#### Requirement
The expected output is the first line of the data below and every line after it, up to and including the line containing "Traefik access logs.", each reproduced exactly.

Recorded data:

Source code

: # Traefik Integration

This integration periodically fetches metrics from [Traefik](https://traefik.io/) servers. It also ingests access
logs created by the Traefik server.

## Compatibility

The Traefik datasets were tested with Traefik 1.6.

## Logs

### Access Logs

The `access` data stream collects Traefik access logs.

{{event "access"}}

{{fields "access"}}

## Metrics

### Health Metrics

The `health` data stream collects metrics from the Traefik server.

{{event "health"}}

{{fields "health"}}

#### Response below
Source code

: # Traefik Integration

This integration periodically fetches metrics from [Traefik](https://traefik.io/) servers. It also ingests access
logs created by the Traefik server.

## Compatibility

The Traefik datasets were tested with Traefik 1.6.

## Logs

### Access Logs

The `access` data stream collects Traefik access logs.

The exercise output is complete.